*** EXERCISE MATERIAL ***
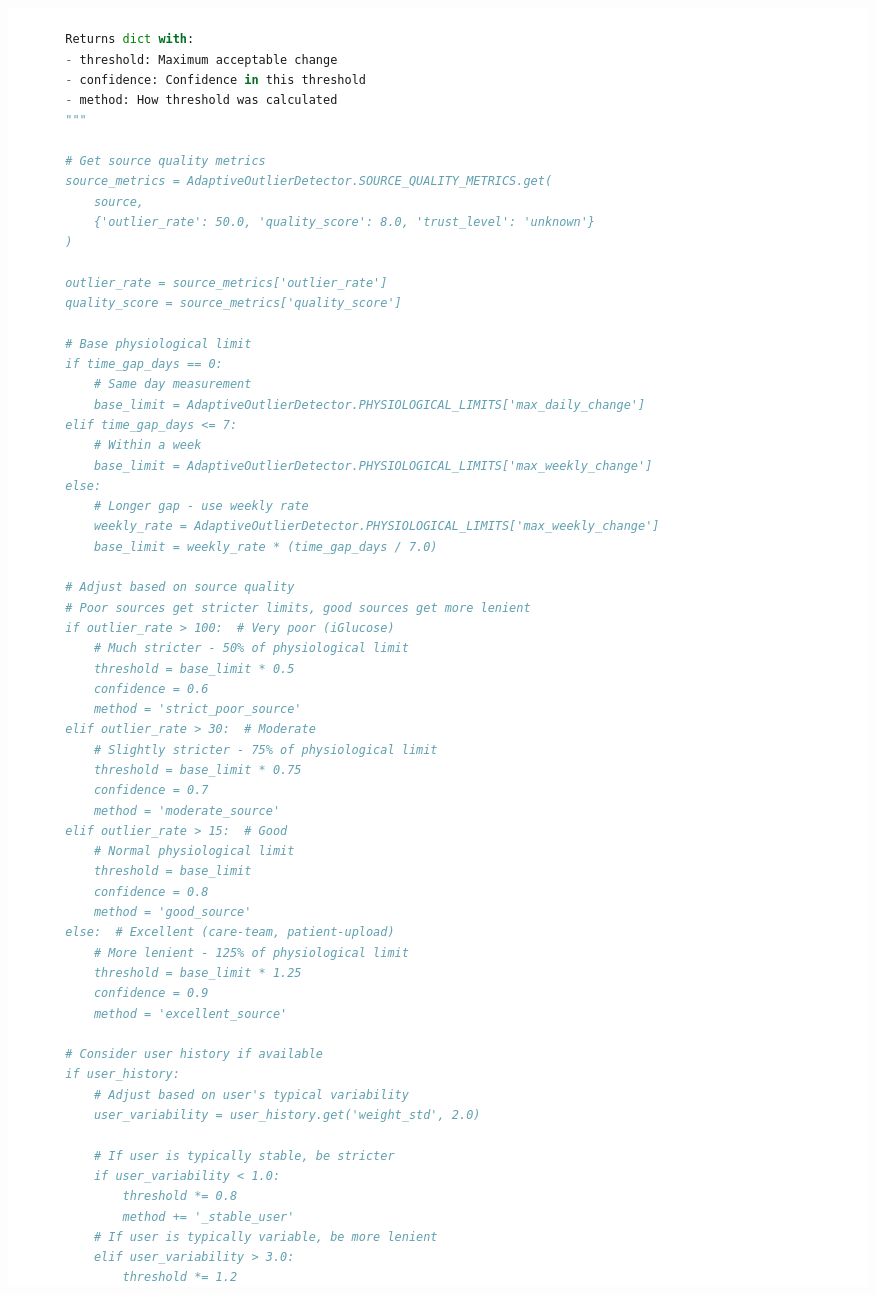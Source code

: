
 ```python

        Returns dict with:
        - threshold: Maximum acceptable change
        - confidence: Confidence in this threshold
        - method: How threshold was calculated
        """

        # Get source quality metrics
        source_metrics = AdaptiveOutlierDetector.SOURCE_QUALITY_METRICS.get(
            source,
            {'outlier_rate': 50.0, 'quality_score': 8.0, 'trust_level': 'unknown'}
        )

        outlier_rate = source_metrics['outlier_rate']
        quality_score = source_metrics['quality_score']

        # Base physiological limit
        if time_gap_days == 0:
            # Same day measurement
            base_limit = AdaptiveOutlierDetector.PHYSIOLOGICAL_LIMITS['max_daily_change']
        elif time_gap_days <= 7:
            # Within a week
            base_limit = AdaptiveOutlierDetector.PHYSIOLOGICAL_LIMITS['max_weekly_change']
        else:
            # Longer gap - use weekly rate
            weekly_rate = AdaptiveOutlierDetector.PHYSIOLOGICAL_LIMITS['max_weekly_change']
            base_limit = weekly_rate * (time_gap_days / 7.0)

        # Adjust based on source quality
        # Poor sources get stricter limits, good sources get more lenient
        if outlier_rate > 100:  # Very poor (iGlucose)
            # Much stricter - 50% of physiological limit
            threshold = base_limit * 0.5
            confidence = 0.6
            method = 'strict_poor_source'
        elif outlier_rate > 30:  # Moderate
            # Slightly stricter - 75% of physiological limit
            threshold = base_limit * 0.75
            confidence = 0.7
            method = 'moderate_source'
        elif outlier_rate > 15:  # Good
            # Normal physiological limit
            threshold = base_limit
            confidence = 0.8
            method = 'good_source'
        else:  # Excellent (care-team, patient-upload)
            # More lenient - 125% of physiological limit
            threshold = base_limit * 1.25
            confidence = 0.9
            method = 'excellent_source'

        # Consider user history if available
        if user_history:
            # Adjust based on user's typical variability
            user_variability = user_history.get('weight_std', 2.0)

            # If user is typically stable, be stricter
            if user_variability < 1.0:
                threshold *= 0.8
                method += '_stable_user'
            # If user is typically variable, be more lenient
            elif user_variability > 3.0:
                threshold *= 1.2
```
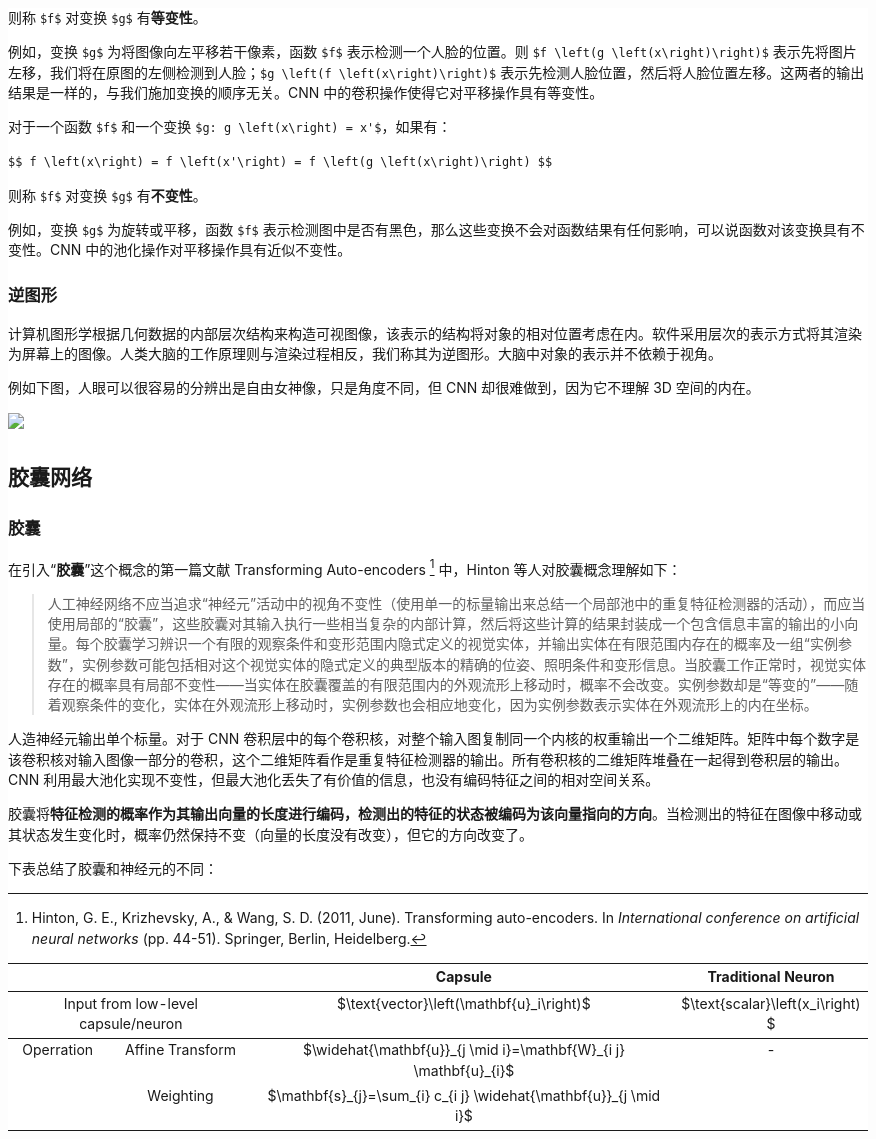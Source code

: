 则称 `$f$` 对变换 `$g$` 有**等变性**。

例如，变换 `$g$` 为将图像向左平移若干像素，函数 `$f$` 表示检测一个人脸的位置。则 `$f \left(g \left(x\right)\right)$` 表示先将图片左移，我们将在原图的左侧检测到人脸；`$g \left(f \left(x\right)\right)$` 表示先检测人脸位置，然后将人脸位置左移。这两者的输出结果是一样的，与我们施加变换的顺序无关。CNN 中的卷积操作使得它对平移操作具有等变性。

对于一个函数 `$f$` 和一个变换 `$g: g \left(x\right) = x'$`，如果有：

`$$
f \left(x\right) = f \left(x'\right) = f \left(g \left(x\right)\right)
$$`

则称 `$f$` 对变换 `$g$` 有**不变性**。

例如，变换 `$g$` 为旋转或平移，函数 `$f$` 表示检测图中是否有黑色，那么这些变换不会对函数结果有任何影响，可以说函数对该变换具有不变性。CNN 中的池化操作对平移操作具有近似不变性。

### 逆图形

计算机图形学根据几何数据的内部层次结构来构造可视图像，该表示的结构将对象的相对位置考虑在内。软件采用层次的表示方式将其渲染为屏幕上的图像。人类大脑的工作原理则与渲染过程相反，我们称其为逆图形。大脑中对象的表示并不依赖于视角。

例如下图，人眼可以很容易的分辨出是自由女神像，只是角度不同，但 CNN 却很难做到，因为它不理解 3D 空间的内在。

![](/images/cn/2021-03-14-capsule-network/statue-of-liberty-different-poses.jpg)

## 胶囊网络

### 胶囊

在引入“**胶囊**”这个概念的第一篇文献 Transforming Auto-encoders [^hinton2011transforming] 中，Hinton 等人对胶囊概念理解如下：

> 人工神经网络不应当追求“神经元”活动中的视角不变性（使用单一的标量输出来总结一个局部池中的重复特征检测器的活动），而应当使用局部的“胶囊”，这些胶囊对其输入执行一些相当复杂的内部计算，然后将这些计算的结果封装成一个包含信息丰富的输出的小向量。每个胶囊学习辨识一个有限的观察条件和变形范围内隐式定义的视觉实体，并输出实体在有限范围内存在的概率及一组“实例参数”，实例参数可能包括相对这个视觉实体的隐式定义的典型版本的精确的位姿、照明条件和变形信息。当胶囊工作正常时，视觉实体存在的概率具有局部不变性——当实体在胶囊覆盖的有限范围内的外观流形上移动时，概率不会改变。实例参数却是“等变的”——随着观察条件的变化，实体在外观流形上移动时，实例参数也会相应地变化，因为实例参数表示实体在外观流形上的内在坐标。

人造神经元输出单个标量。对于 CNN 卷积层中的每个卷积核，对整个输入图复制同一个内核的权重输出一个二维矩阵。矩阵中每个数字是该卷积核对输入图像一部分的卷积，这个二维矩阵看作是重复特征检测器的输出。所有卷积核的二维矩阵堆叠在一起得到卷积层的输出。CNN 利用最大池化实现不变性，但最大池化丢失了有价值的信息，也没有编码特征之间的相对空间关系。

胶囊将**特征检测的概率作为其输出向量的长度进行编码，检测出的特征的状态被编码为该向量指向的方向**。当检测出的特征在图像中移动或其状态发生变化时，概率仍然保持不变（向量的长度没有改变），但它的方向改变了。

下表总结了胶囊和神经元的不同：

<table>
  <thead>
    <tr>
      <th align="center" colspan="2"></th>
      <th align="center">Capsule</th>
      <th align="center">Traditional Neuron</th>
    </tr>
  </thead>
  <tbody>
    <tr style="border-bottom: 1px solid;">
      <td align="center" colspan="2">Input from low-level capsule/neuron</td>
      <td align="center">$\text{vector}\left(\mathbf{u}_i\right)$</td>
      <td align="center">$\text{scalar}\left(x_i\right)$</td>
    <tr/>
    <tr>
      <td align="center" rowspan="8">Operration</td>
      <td align="center">Affine Transform</td>
      <td align="center">$\widehat{\mathbf{u}}_{j \mid i}=\mathbf{W}_{i j} \mathbf{u}_{i}$</td>
      <td align="center">-</td>
    <tr/>
    <tr>
      <td align="center">Weighting</td>
      <td align="center" rowspan="4">$\mathbf{s}_{j}=\sum_{i} c_{i j} \widehat{\mathbf{u}}_{j \mid i}$</td>

[^hinton2011transforming]: Hinton, G. E., Krizhevsky, A., & Wang, S. D. (2011, June). Transforming auto-encoders. In _International conference on artificial neural networks_ (pp. 44-51). Springer, Berlin, Heidelberg.
[^sabour2017dynamic]: Sabour, S., Frosst, N., & Hinton, G. E. (2017, December). Dynamic routing between capsules. In _Proceedings of the 31st International Conference on Neural Information Processing Systems_ (pp. 3859-3869).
*** End of EXERCISE MATERIAL ***
* **WHAT THIS TASK INVOLVES**
Go through the records and copy each line with "Transforming" in it.

* **PROBLEM SOLUTION**
在引入“**胶囊**”这个概念的第一篇文献 Transforming Auto-encoders [^hinton2011transforming] 中，Hinton 等人对胶囊概念理解如下：
[^hinton2011transforming]: Hinton, G. E., Krizhevsky, A., & Wang, S. D. (2011, June). Transforming auto-encoders. In _International conference on artificial neural networks_ (pp. 44-51). Springer, Berlin, Heidelberg.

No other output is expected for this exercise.